Abstract: FR-PO451
Even Overweight Relates to Proteinuria Accompanied with Glomerular Hypertrophy in Non-Nephrotic CKD
Session Information
- CKD: Risk Factors for Incidence and Progression - II
November 03, 2017 | Location: Hall H, Morial Convention Center
Abstract Time: 10:00 AM - 10:00 AM
Category: Chronic Kidney Disease (Non-Dialysis)
- 301 CKD: Risk Factors for Incidence and Progression
Authors
- Zamami, Ryo, University of the Ryukyus, Nishihara-cho, Japan
- Miyagi, Tsuyoshi, University of the Ryukyus, Nishihara-cho, Japan
- Kohagura, Kentaro, University of the Ryukyus, Nishihara-cho, Japan
- Fukuhara, Chisato, University of the Ryukyus, Nishihara-cho, Japan
- Yamazato, Masanobu, University of the Ryukyus, Nishihara-cho, Japan
- Ishida, Akio, University of the Ryukyus, Nishihara-cho, Japan
- Ohya, Yusuke, University of the Ryukyus, Nishihara-cho, Japan
Background
Glomerular hypertrophy (GH), a potential marker for glomerular hypertension is suggested to relate progression of chronic kidney disease (CKD).
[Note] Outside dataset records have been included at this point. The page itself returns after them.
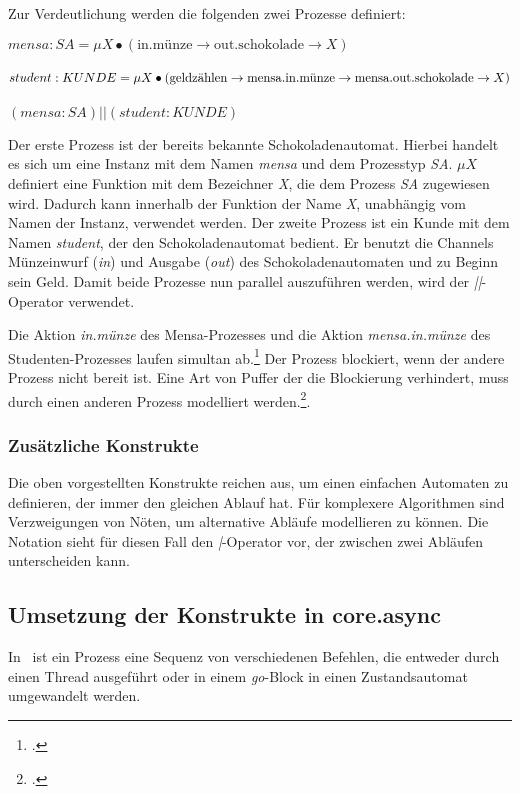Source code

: Zur Verdeutlichung werden die folgenden zwei Prozesse definiert:

\begin{addmargin}[1cm]{0cm}
$mensa:SA = \mu X \bullet (\text{in.münze} \rightarrow \text{out.schokolade} \rightarrow X)$\\\\
$student:KUNDE = \mu X \bullet (\text{geldzählen} \rightarrow \text{mensa.in.münze} \rightarrow \\ \text{mensa.out.schokolade} \rightarrow  X)$\\\\
$ (mensa:SA) || (student:KUNDE) $
\end{addmargin}

Der erste Prozess ist der bereits bekannte Schokoladenautomat. Hierbei handelt es sich um eine Instanz mit dem Namen \textit{mensa} und dem Prozesstyp \textit{SA}. $\mu X$ definiert eine Funktion mit dem Bezeichner \textit{X}, die dem Prozess \textit{SA} zugewiesen wird. Dadurch kann innerhalb der Funktion der Name \textit{X}, unabhängig vom Namen der Instanz,  verwendet werden. Der zweite Prozess ist ein Kunde mit dem Namen \textit{student}, der den Schokoladenautomat bedient. Er benutzt die Channels Münzeinwurf (\textit{in}) und Ausgabe (\textit{out}) des Schokoladenautomaten und zu Beginn sein Geld. Damit beide Prozesse nun parallel auszuführen werden, wird der \textit{||}-Operator verwendet.

Die Aktion \textit{in.münze} des Mensa-Prozesses und die Aktion \textit{mensa.in.münze} des Studenten-Prozesses laufen simultan ab.\footcite[vgl][Seite 117]{CSPBOOK} Der Prozess blockiert, wenn der andere Prozess nicht bereit ist. Eine Art von Puffer der die Blockierung verhindert, muss durch einen anderen Prozess modelliert werden.\footcite[vgl.][Seite 133]{CSPBOOK}.

\subsubsection{Zusätzliche Konstrukte}
Die oben vorgestellten Konstrukte reichen aus, um einen einfachen Automaten zu definieren, der immer den gleichen Ablauf hat. Für komplexere Algorithmen sind Verzweigungen von Nöten, um alternative Abläufe modellieren zu können. Die Notation sieht für diesen Fall den \textit{|}-Operator vor, der zwischen zwei Abläufen unterscheiden kann.

\subsection{Umsetzung der Konstrukte in core.async}
In \CA\ ist ein Prozess eine Sequenz von verschiedenen Befehlen, die entweder durch einen Thread ausgeführt oder in einem \textit{go}-Block in einen Zustandsautomat umgewandelt werden.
However, risk factors for GH are not clear. Thus, we conducted cross sectional study to elucidate clinical factors, which relate to the presence of GH among CKD patients.
Methods
A total of 107 patients with non-nephrotic CKD who underwent renal biopsy were recruited. The glomerular diameter of the biopsy specimen was measured. We compared clinical characteristics between the patients with GH and those without it, which defined as equal or larger than the 75th percentile value of glomerular diameter.
Results
The mean value for age, estimated glomerular filtration rate (eGFR), and body mass index (BMI) were as follows: 40 years, 86 ml/min/1.73m2 and 24.0 kg/m2. The median (quartile range) of maximal GD was 219 (202 – 245) mm, and the 75th percentile value was 245 mm. The group with GH had higher proportion of male and higher value of BMI, systolic blood pressure, uric acid and triglyceride. There was positive correlation between glomerular diameter and BMI. In the multivariate logistic regression analysis, overweight (BMI ≥ 25 kg/m2) was significantly associated with GH (odds ratio 4.66, 95% confidence interval 1.33–16.3, P=0.02) independent of age, sex and some confounding factors such as diabetes mellitus. In the overweigh patients, glomerular diameter was significantly correlated with urine protein (r=0.52, P=0.0007).
Conclusion
Overweight is an independent determinant for glomerular hypertrophy. Even overweight may be a risk factor for progression of CKD in association with GH.